Destination Brooklyn is the only studio album by American hip hop artist Vicious. It was released on November 1, 1994, through Epic Street/Sony Music Entertainment. Recording sessions took place at The Crib, Palm Tree Studios, House of Hits and Howie's Cribb in New York City, and at Penthouse Studios and Black Scorpio Studios in Kingston, Jamaica. Production was handled by Donovan Thomas, Dave Kelly, Howie Tee, Salaam Remi, Barry B., DJ Clark Kent and Doug E. Fresh. It features guest appearances from Beenie Man, Shyheim, and Vicious's mentor, Doug E. Fresh. The album consisted mainly of reggae fusion, a blend of reggae and hip hop.

The album did not reach the US Billboard 200, however, it peaked at number 37 on the Top R&B/Hip-Hop Albums, number 18 on the Heatseekers Albums and topped the Reggae Albums chart.

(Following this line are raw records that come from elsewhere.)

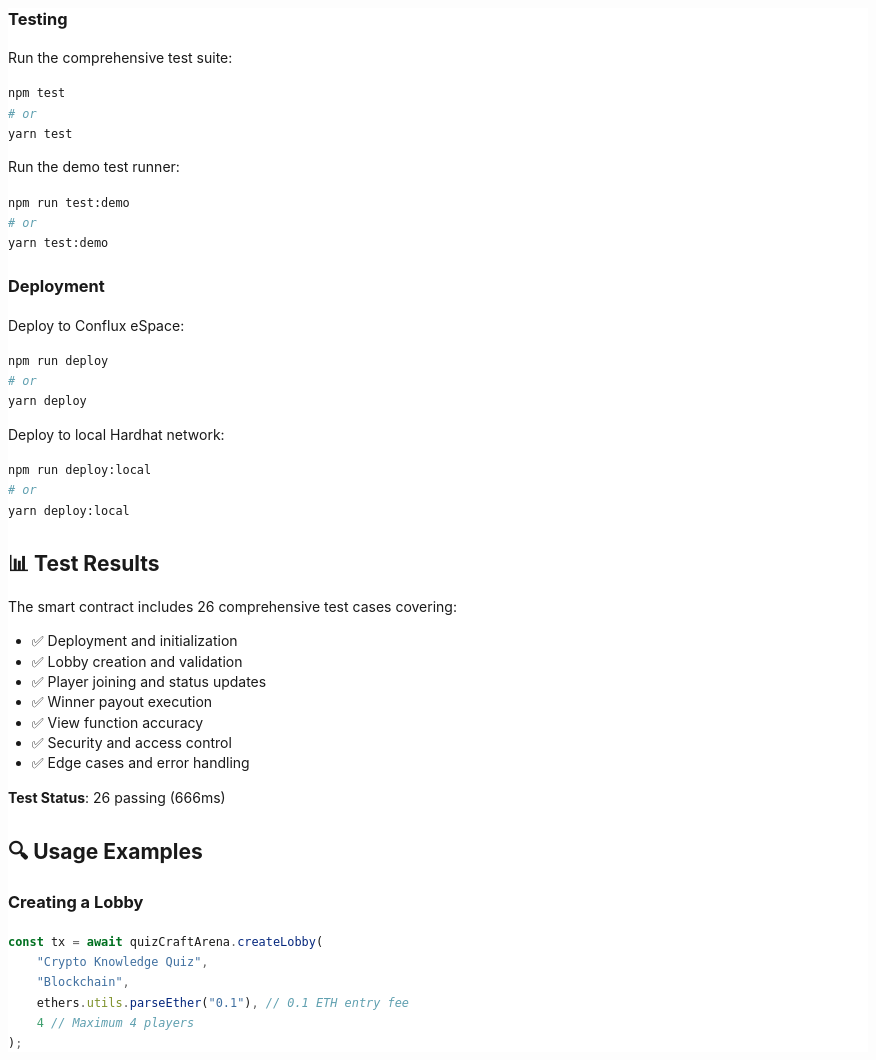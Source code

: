 ### Testing

Run the comprehensive test suite:
```bash
npm test
# or
yarn test
```

Run the demo test runner:
```bash
npm run test:demo
# or
yarn test:demo
```

### Deployment

Deploy to Conflux eSpace:
```bash
npm run deploy
# or
yarn deploy
```

Deploy to local Hardhat network:
```bash
npm run deploy:local
# or
yarn deploy:local
```

## 📊 Test Results

The smart contract includes 26 comprehensive test cases covering:

- ✅ Deployment and initialization
- ✅ Lobby creation and validation
- ✅ Player joining and status updates
- ✅ Winner payout execution
- ✅ View function accuracy
- ✅ Security and access control
- ✅ Edge cases and error handling

**Test Status**: 26 passing (666ms)

## 🔍 Usage Examples

### Creating a Lobby

```javascript
const tx = await quizCraftArena.createLobby(
    "Crypto Knowledge Quiz",
    "Blockchain",
    ethers.utils.parseEther("0.1"), // 0.1 ETH entry fee
    4 // Maximum 4 players
);
```
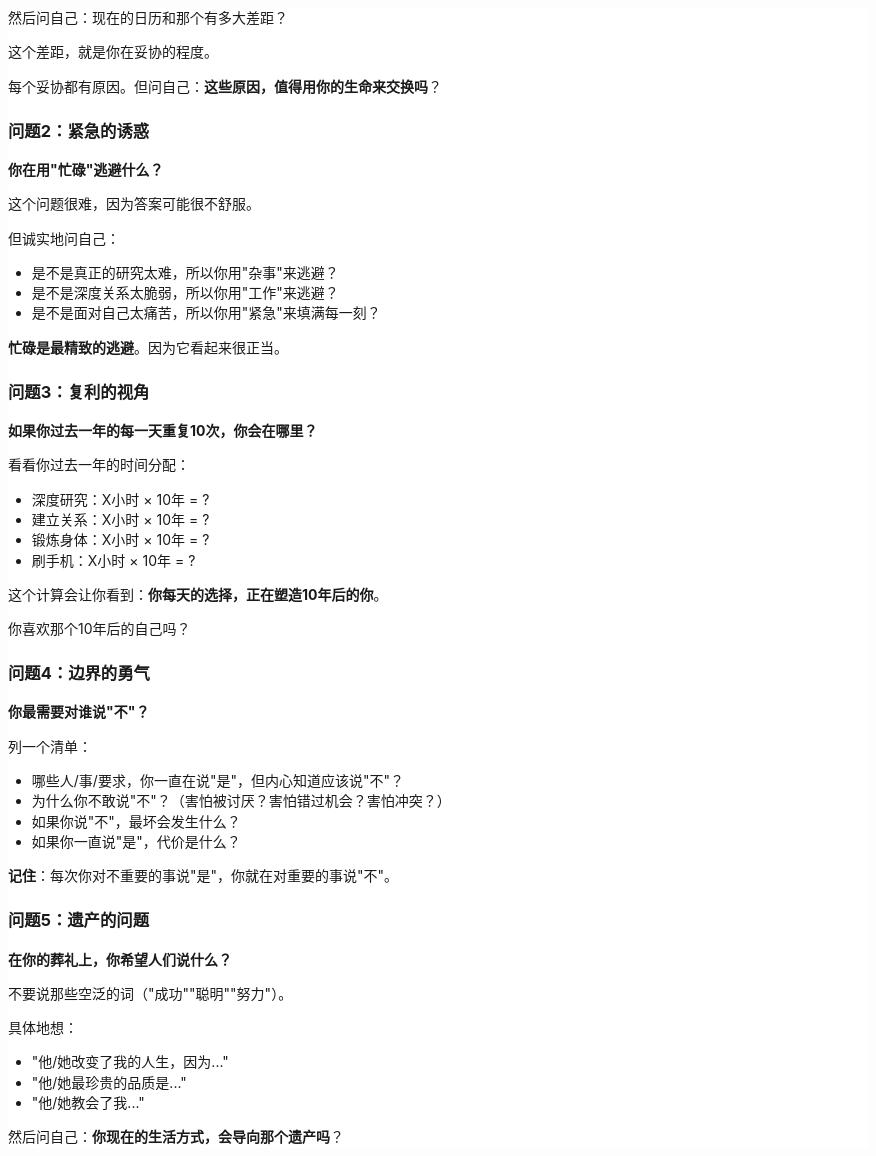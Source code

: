 然后问自己：现在的日历和那个有多大差距？

这个差距，就是你在妥协的程度。

每个妥协都有原因。但问自己：**这些原因，值得用你的生命来交换吗**？

### 问题2：紧急的诱惑

**你在用"忙碌"逃避什么？**

这个问题很难，因为答案可能很不舒服。

但诚实地问自己：
- 是不是真正的研究太难，所以你用"杂事"来逃避？
- 是不是深度关系太脆弱，所以你用"工作"来逃避？
- 是不是面对自己太痛苦，所以你用"紧急"来填满每一刻？

**忙碌是最精致的逃避**。因为它看起来很正当。

### 问题3：复利的视角

**如果你过去一年的每一天重复10次，你会在哪里？**

看看你过去一年的时间分配：
- 深度研究：X小时 × 10年 = ?
- 建立关系：X小时 × 10年 = ?  
- 锻炼身体：X小时 × 10年 = ?
- 刷手机：X小时 × 10年 = ?

这个计算会让你看到：**你每天的选择，正在塑造10年后的你**。

你喜欢那个10年后的自己吗？

### 问题4：边界的勇气

**你最需要对谁说"不"？**

列一个清单：
- 哪些人/事/要求，你一直在说"是"，但内心知道应该说"不"？
- 为什么你不敢说"不"？（害怕被讨厌？害怕错过机会？害怕冲突？）
- 如果你说"不"，最坏会发生什么？
- 如果你一直说"是"，代价是什么？

**记住**：每次你对不重要的事说"是"，你就在对重要的事说"不"。

### 问题5：遗产的问题

**在你的葬礼上，你希望人们说什么？**

不要说那些空泛的词（"成功""聪明""努力"）。

具体地想：
- "他/她改变了我的人生，因为..."
- "他/她最珍贵的品质是..."
- "他/她教会了我..."

然后问自己：**你现在的生活方式，会导向那个遗产吗**？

It spawned two singles: "Glock" and "Nika". The latter made it to number 69 on the Billboard Hot 100 and number 39 on the Hot R&B/Hip-Hop Songs chart.

French Montana and Nicki Minaj sampled the hook from "Freaks" from their 2013 single of the same name.

Professional ratings
Review scores
| Source | Rating |
| AllMusic | Star |

==Track listing==

- Sample credits
- Track 4 embodies a portion of "Between the Sheets" performed by The Isley Brothers.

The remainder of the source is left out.